| Exercise data |

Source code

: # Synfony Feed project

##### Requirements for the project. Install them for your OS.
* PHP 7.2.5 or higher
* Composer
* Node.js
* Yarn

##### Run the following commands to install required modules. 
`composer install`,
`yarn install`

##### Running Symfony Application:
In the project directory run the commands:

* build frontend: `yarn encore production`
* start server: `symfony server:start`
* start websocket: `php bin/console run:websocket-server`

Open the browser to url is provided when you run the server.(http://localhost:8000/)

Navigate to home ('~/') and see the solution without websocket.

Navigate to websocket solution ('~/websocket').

| Exercise objective |
The records above are to be printed out again exactly, without omission.

| Answer to the problem |
Source code

: # Synfony Feed project

##### Requirements for the project. Install them for your OS.
* PHP 7.2.5 or higher
* Composer
* Node.js
* Yarn

##### Run the following commands to install required modules. 
`composer install`,
`yarn install`

##### Running Symfony Application:
In the project directory run the commands:

* build frontend: `yarn encore production`
* start server: `symfony server:start`
* start websocket: `php bin/console run:websocket-server`

Open the browser to url is provided when you run the server.(http://localhost:8000/)

Navigate to home ('~/') and see the solution without websocket.

Navigate to websocket solution ('~/websocket').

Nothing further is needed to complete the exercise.